TASK DIRECTIONS »
Nothing but an exact reproduction of the records, pictures excluded, should be returned.

PROVIDED MATERIAL »
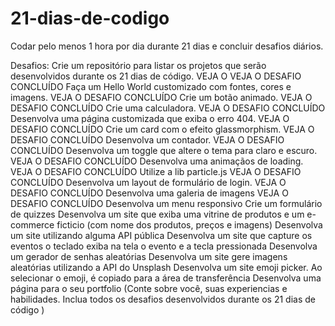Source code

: # 21-dias-de-codigo
Codar pelo menos 1 hora por dia durante 21 dias e concluir desafios diários.


Desafios:
Crie um repositório para listar os projetos que serão desenvolvidos durante os 21 dias de código. VEJA O VEJA O DESAFIO CONCLUÍDO
Faça um Hello World customizado com fontes, cores e imagens. VEJA O DESAFIO CONCLUÍDO
Crie um botão animado. VEJA O DESAFIO CONCLUÍDO
Crie uma calculadora. VEJA O DESAFIO CONCLUÍDO
Desenvolva uma página customizada que exiba o erro 404. VEJA O DESAFIO CONCLUÍDO
Crie um card com o efeito glassmorphism. VEJA O DESAFIO CONCLUÍDO
Desenvolva um contador. VEJA O DESAFIO CONCLUÍDO
Desenvolva um toggle que altere o tema para claro e escuro. VEJA O DESAFIO CONCLUÍDO
Desenvolva uma animaçãos de loading. VEJA O DESAFIO CONCLUÍDO
Utilize a lib particle.js VEJA O DESAFIO CONCLUÍDO
Desenvolva um layout de formulário de login. VEJA O DESAFIO CONCLUÍDO
Desenvolva uma galeria de imagens VEJA O DESAFIO CONCLUÍDO
Desenvolva um menu responsivo
Crie um formulário de quizzes
Desenvolva um site que exiba uma vitrine de produtos e um e-commerce ficticio (com nome dos produtos, preços e imagens)
Desenvolva um site utilizando alguma API pública
Desenvolva um site que capture os eventos o teclado exiba na tela o evento e a tecla pressionada
Desenvolva um gerador de senhas aleatórias
Desenvolva um site gere imagens aleatórias utilizando a API do Unsplash
Desenvolva um site emoji picker. Ao selecionar o emoji, é copiado para a área de transferência
Desenvolva uma página para o seu portfolio (Conte sobre você, suas experiencias e habilidades. Inclua todos os desafios desenvolvidos durante os 21 dias de código )
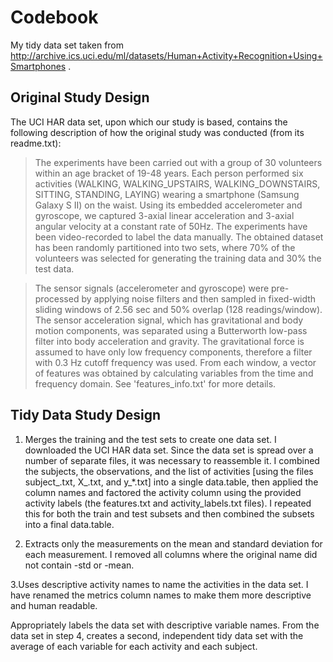 # Codebook

My tidy data set taken from http://archive.ics.uci.edu/ml/datasets/Human+Activity+Recognition+Using+Smartphones .

## Original Study Design

The UCI HAR data set, upon which our study is based, contains the following description of how the original study was conducted (from its readme.txt):

> The experiments have been carried out with a group of 30 volunteers within an age bracket of 19-48 years. Each person performed six activities (WALKING, WALKING_UPSTAIRS, WALKING_DOWNSTAIRS, SITTING, STANDING, LAYING) wearing a smartphone (Samsung Galaxy S II) on the waist. Using its embedded accelerometer and gyroscope, we captured 3-axial linear acceleration and 3-axial angular velocity at a constant rate of 50Hz. The experiments have been video-recorded to label the data manually. The obtained dataset has been randomly partitioned into two sets, where 70% of the volunteers was selected for generating the training data and 30% the test data.

> The sensor signals (accelerometer and gyroscope) were pre-processed by applying noise filters and then sampled in fixed-width sliding windows of 2.56 sec and 50% overlap (128 readings/window). The sensor acceleration signal, which has gravitational and body motion components, was separated using a Butterworth low-pass filter into body acceleration and gravity. The gravitational force is assumed to have only low frequency components, therefore a filter with 0.3 Hz cutoff frequency was used. From each window, a vector of features was obtained by calculating variables from the time and frequency domain. See 'features_info.txt' for more details.

## Tidy Data Study Design

1. Merges the training and the test sets to create one data set.
  I downloaded the UCI HAR data set. Since the data set is spread over a number of separate files, it was necessary to reassemble it.
  I combined the subjects, the observations, and the list of activities [using the files subject_.txt, X_.txt, and y_*.txt] into a single data.table, then applied the column names and factored the activity column using the provided activity labels (the features.txt and activity_labels.txt files).
  I repeated this for both the train and test subsets and then combined the subsets into a final data.table.
  
2. Extracts only the measurements on the mean and standard deviation for each measurement.
 I removed all columns where the original name did not contain -std or -mean. 

3.Uses descriptive activity names to name the activities in the data set.
 I have renamed the metrics column names to make them more descriptive and human readable.
 
Appropriately labels the data set with descriptive variable names.
From the data set in step 4, creates a second, independent tidy data set with the average of each variable for each activity and each subject.
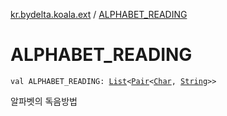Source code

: [kr.bydelta.koala.ext](index.md) / [ALPHABET_READING](./-a-l-p-h-a-b-e-t_-r-e-a-d-i-n-g.md)

# ALPHABET_READING

`val ALPHABET_READING: `[`List`](https://kotlinlang.org/api/latest/jvm/stdlib/kotlin.collections/-list/index.html)`<`[`Pair`](https://kotlinlang.org/api/latest/jvm/stdlib/kotlin/-pair/index.html)`<`[`Char`](https://kotlinlang.org/api/latest/jvm/stdlib/kotlin/-char/index.html)`, `[`String`](https://kotlinlang.org/api/latest/jvm/stdlib/kotlin/-string/index.html)`>>`

알파벳의 독음방법

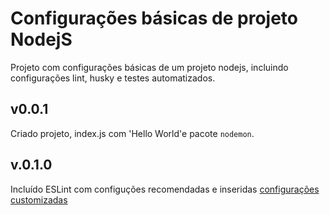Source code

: # Configurações básicas de projeto NodejS
Projeto com configurações básicas de um projeto nodejs, incluindo configurações lint, husky e testes automatizados.

## v0.0.1
Criado projeto, index.js com 'Hello World'e pacote `nodemon`.

## v.0.1.0
Incluído ESLint com configuções recomendadas e inseridas [configurações customizadas](https://github.com/lia-dias/nodejs-configuracao-basica/blob/main/config/lint/.eslintrc-base.yml)
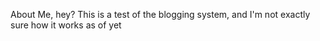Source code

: About Me, hey? 
This is a test of the blogging system, and I'm not exactly sure how it works as of yet
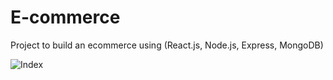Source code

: # E-commerce
Project to build an ecommerce using (React.js, Node.js, Express, MongoDB)

![Index](https://user-images.githubusercontent.com/37721806/207997184-3663e6aa-c6c4-43fd-89e6-da5ddfe7d095.png)
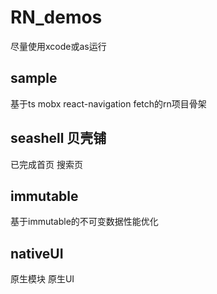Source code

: # RN_demos
尽量使用xcode或as运行
## sample 
基于ts mobx react-navigation fetch的rn项目骨架
## seashell 贝壳铺
已完成首页 搜索页
## immutable
基于immutable的不可变数据性能优化
## nativeUI
原生模块 原生UI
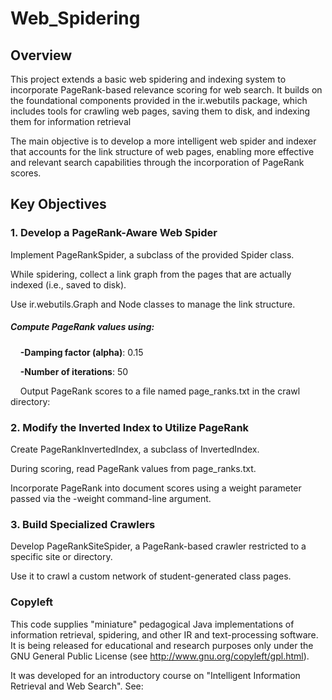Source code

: # Web_Spidering

## Overview
This project extends a basic web spidering and indexing system to incorporate PageRank-based relevance scoring for web search. It builds on the foundational components provided in the ir.webutils package, which includes tools for crawling web pages, saving them to disk, and indexing them for information retrieval

The main objective is to develop a more intelligent web spider and indexer that accounts for the link structure of web pages, enabling more effective and relevant search capabilities through the incorporation of PageRank scores.

## Key Objectives
### 1. Develop a PageRank-Aware Web Spider
Implement PageRankSpider, a subclass of the provided Spider class.

While spidering, collect a link graph from the pages that are actually indexed (i.e., saved to disk).

Use ir.webutils.Graph and Node classes to manage the link structure.

##### Compute PageRank values using:

&nbsp;&nbsp;&nbsp;&nbsp;**-Damping factor (alpha)**: 0.15

&nbsp;&nbsp;&nbsp;&nbsp;**-Number of iterations**: 50

&nbsp;&nbsp;&nbsp;&nbsp;Output PageRank scores to a file named page_ranks.txt in the crawl directory:


### 2. Modify the Inverted Index to Utilize PageRank
Create PageRankInvertedIndex, a subclass of InvertedIndex.

During scoring, read PageRank values from page_ranks.txt.

Incorporate PageRank into document scores using a weight parameter passed via the -weight command-line argument.


### 3. Build Specialized Crawlers
Develop PageRankSiteSpider, a PageRank-based crawler restricted to a specific site or directory.

Use it to crawl a custom network of student-generated class pages.

### Copyleft
This code supplies "miniature" pedagogical Java implementations of
information retrieval, spidering, and other IR and text-processing
software.  It is being released for educational and research purposes only under
the GNU General Public License (see http://www.gnu.org/copyleft/gpl.html).

It was developed for an introductory course on "Intelligent Information
Retrieval and Web Search".  See:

TASK SOLUTION »
Source code

: # 21-dias-de-codigo
Codar pelo menos 1 hora por dia durante 21 dias e concluir desafios diários.


Desafios:
Crie um repositório para listar os projetos que serão desenvolvidos durante os 21 dias de código. VEJA O VEJA O DESAFIO CONCLUÍDO
Faça um Hello World customizado com fontes, cores e imagens. VEJA O DESAFIO CONCLUÍDO
Crie um botão animado. VEJA O DESAFIO CONCLUÍDO
Crie uma calculadora. VEJA O DESAFIO CONCLUÍDO
Desenvolva uma página customizada que exiba o erro 404. VEJA O DESAFIO CONCLUÍDO
Crie um card com o efeito glassmorphism. VEJA O DESAFIO CONCLUÍDO
Desenvolva um contador. VEJA O DESAFIO CONCLUÍDO
Desenvolva um toggle que altere o tema para claro e escuro. VEJA O DESAFIO CONCLUÍDO
Desenvolva uma animaçãos de loading. VEJA O DESAFIO CONCLUÍDO
Utilize a lib particle.js VEJA O DESAFIO CONCLUÍDO
Desenvolva um layout de formulário de login. VEJA O DESAFIO CONCLUÍDO
Desenvolva uma galeria de imagens VEJA O DESAFIO CONCLUÍDO
Desenvolva um menu responsivo
Crie um formulário de quizzes
Desenvolva um site que exiba uma vitrine de produtos e um e-commerce ficticio (com nome dos produtos, preços e imagens)
Desenvolva um site utilizando alguma API pública
Desenvolva um site que capture os eventos o teclado exiba na tela o evento e a tecla pressionada
Desenvolva um gerador de senhas aleatórias
Desenvolva um site gere imagens aleatórias utilizando a API do Unsplash
Desenvolva um site emoji picker. Ao selecionar o emoji, é copiado para a área de transferência
Desenvolva uma página para o seu portfolio (Conte sobre você, suas experiencias e habilidades. Inclua todos os desafios desenvolvidos durante os 21 dias de código )
 # Codebook

My tidy data set taken from http://archive.ics.uci.edu/ml/datasets/Human+Activity+Recognition+Using+Smartphones .

## Original Study Design

The UCI HAR data set, upon which our study is based, contains the following description of how the original study was conducted (from its readme.txt):

> The experiments have been carried out with a group of 30 volunteers within an age bracket of 19-48 years. Each person performed six activities (WALKING, WALKING_UPSTAIRS, WALKING_DOWNSTAIRS, SITTING, STANDING, LAYING) wearing a smartphone (Samsung Galaxy S II) on the waist. Using its embedded accelerometer and gyroscope, we captured 3-axial linear acceleration and 3-axial angular velocity at a constant rate of 50Hz. The experiments have been video-recorded to label the data manually. The obtained dataset has been randomly partitioned into two sets, where 70% of the volunteers was selected for generating the training data and 30% the test data.

> The sensor signals (accelerometer and gyroscope) were pre-processed by applying noise filters and then sampled in fixed-width sliding windows of 2.56 sec and 50% overlap (128 readings/window). The sensor acceleration signal, which has gravitational and body motion components, was separated using a Butterworth low-pass filter into body acceleration and gravity. The gravitational force is assumed to have only low frequency components, therefore a filter with 0.3 Hz cutoff frequency was used. From each window, a vector of features was obtained by calculating variables from the time and frequency domain. See 'features_info.txt' for more details.

## Tidy Data Study Design

1. Merges the training and the test sets to create one data set.
  I downloaded the UCI HAR data set. Since the data set is spread over a number of separate files, it was necessary to reassemble it.
  I combined the subjects, the observations, and the list of activities [using the files subject_.txt, X_.txt, and y_*.txt] into a single data.table, then applied the column names and factored the activity column using the provided activity labels (the features.txt and activity_labels.txt files).
  I repeated this for both the train and test subsets and then combined the subsets into a final data.table.
  
2. Extracts only the measurements on the mean and standard deviation for each measurement.
 I removed all columns where the original name did not contain -std or -mean. 

3.Uses descriptive activity names to name the activities in the data set.
 I have renamed the metrics column names to make them more descriptive and human readable.
 
Appropriately labels the data set with descriptive variable names.
From the data set in step 4, creates a second, independent tidy data set with the average of each variable for each activity and each subject.
Source code

: [kr.bydelta.koala.ext](index.md) / [ALPHABET_READING](./-a-l-p-h-a-b-e-t_-r-e-a-d-i-n-g.md)

# ALPHABET_READING

`val ALPHABET_READING: `[`List`](https://kotlinlang.org/api/latest/jvm/stdlib/kotlin.collections/-list/index.html)`<`[`Pair`](https://kotlinlang.org/api/latest/jvm/stdlib/kotlin/-pair/index.html)`<`[`Char`](https://kotlinlang.org/api/latest/jvm/stdlib/kotlin/-char/index.html)`, `[`String`](https://kotlinlang.org/api/latest/jvm/stdlib/kotlin/-string/index.html)`>>`

알파벳의 독음방법

Source code

: # Configurações básicas de projeto NodejS
Projeto com configurações básicas de um projeto nodejs, incluindo configurações lint, husky e testes automatizados.

## v0.0.1
Criado projeto, index.js com 'Hello World'e pacote `nodemon`.

## v.0.1.0
Incluído ESLint com configuções recomendadas e inseridas [configurações customizadas](https://github.com/lia-dias/nodejs-configuracao-basica/blob/main/config/lint/.eslintrc-base.yml)
Source code

: About Me, hey? 
This is a test of the blogging system, and I'm not exactly sure how it works as of yet
Source code

: # E-commerce
Project to build an ecommerce using (React.js, Node.js, Express, MongoDB)

![Index](https://user-images.githubusercontent.com/37721806/207997184-3663e6aa-c6c4-43fd-89e6-da5ddfe7d095.png)
Source code

: # RN_demos
尽量使用xcode或as运行
## sample 
基于ts mobx react-navigation fetch的rn项目骨架
## seashell 贝壳铺
已完成首页 搜索页
## immutable
基于immutable的不可变数据性能优化
## nativeUI
原生模块 原生UI
Source code

: # Web_Spidering

## Overview
This project extends a basic web spidering and indexing system to incorporate PageRank-based relevance scoring for web search. It builds on the foundational components provided in the ir.webutils package, which includes tools for crawling web pages, saving them to disk, and indexing them for information retrieval

The main objective is to develop a more intelligent web spider and indexer that accounts for the link structure of web pages, enabling more effective and relevant search capabilities through the incorporation of PageRank scores.

## Key Objectives
### 1. Develop a PageRank-Aware Web Spider
Implement PageRankSpider, a subclass of the provided Spider class.

While spidering, collect a link graph from the pages that are actually indexed (i.e., saved to disk).

Use ir.webutils.Graph and Node classes to manage the link structure.

##### Compute PageRank values using:

&nbsp;&nbsp;&nbsp;&nbsp;**-Damping factor (alpha)**: 0.15

&nbsp;&nbsp;&nbsp;&nbsp;**-Number of iterations**: 50

&nbsp;&nbsp;&nbsp;&nbsp;Output PageRank scores to a file named page_ranks.txt in the crawl directory:


### 2. Modify the Inverted Index to Utilize PageRank
Create PageRankInvertedIndex, a subclass of InvertedIndex.

During scoring, read PageRank values from page_ranks.txt.

Incorporate PageRank into document scores using a weight parameter passed via the -weight command-line argument.


### 3. Build Specialized Crawlers
Develop PageRankSiteSpider, a PageRank-based crawler restricted to a specific site or directory.

Use it to crawl a custom network of student-generated class pages.

### Copyleft
This code supplies "miniature" pedagogical Java implementations of
information retrieval, spidering, and other IR and text-processing
software.  It is being released for educational and research purposes only under
the GNU General Public License (see http://www.gnu.org/copyleft/gpl.html).

It was developed for an introductory course on "Intelligent Information
Retrieval and Web Search".  See:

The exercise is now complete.